## Source material
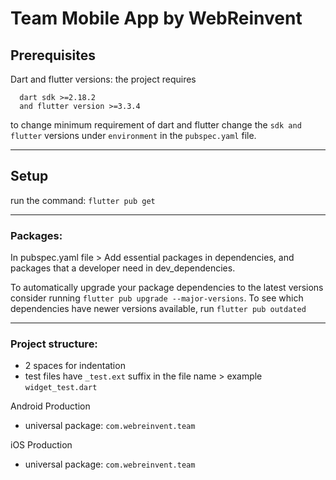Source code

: # Team Mobile App by WebReinvent

## Prerequisites

Dart and flutter versions: the project requires
``` 
  dart sdk >=2.18.2
  and flutter version >=3.3.4
```

to change minimum requirement of dart and flutter change the `sdk and flutter` versions under `environment` in the `pubspec.yaml` file.
<hr />

## Setup

run the command: `flutter pub get`
<hr />

### Packages:
In pubspec.yaml file > Add essential packages in dependencies, and packages that a developer need in dev_dependencies.

To automatically upgrade your package dependencies to the latest versions consider running `flutter pub upgrade --major-versions`. To see which dependencies have newer versions available, run `flutter pub outdated`
<hr />

### Project structure:
- 2 spaces for indentation
- test files have `_test.ext` suffix in the file name > example `widget_test.dart`

Android Production
- universal package: `com.webreinvent.team`

iOS Production
- universal package: `com.webreinvent.team`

## About this exercise
Look for the word "flutter" in the listing above, and copy every line where you find it.

## Response
Dart and flutter versions: the project requires
  and flutter version >=3.3.4
to change minimum requirement of dart and flutter change the `sdk and flutter` versions under `environment` in the `pubspec.yaml` file.
run the command: `flutter pub get`
To automatically upgrade your package dependencies to the latest versions consider running `flutter pub upgrade --major-versions`. To see which dependencies have newer versions available, run `flutter pub outdated`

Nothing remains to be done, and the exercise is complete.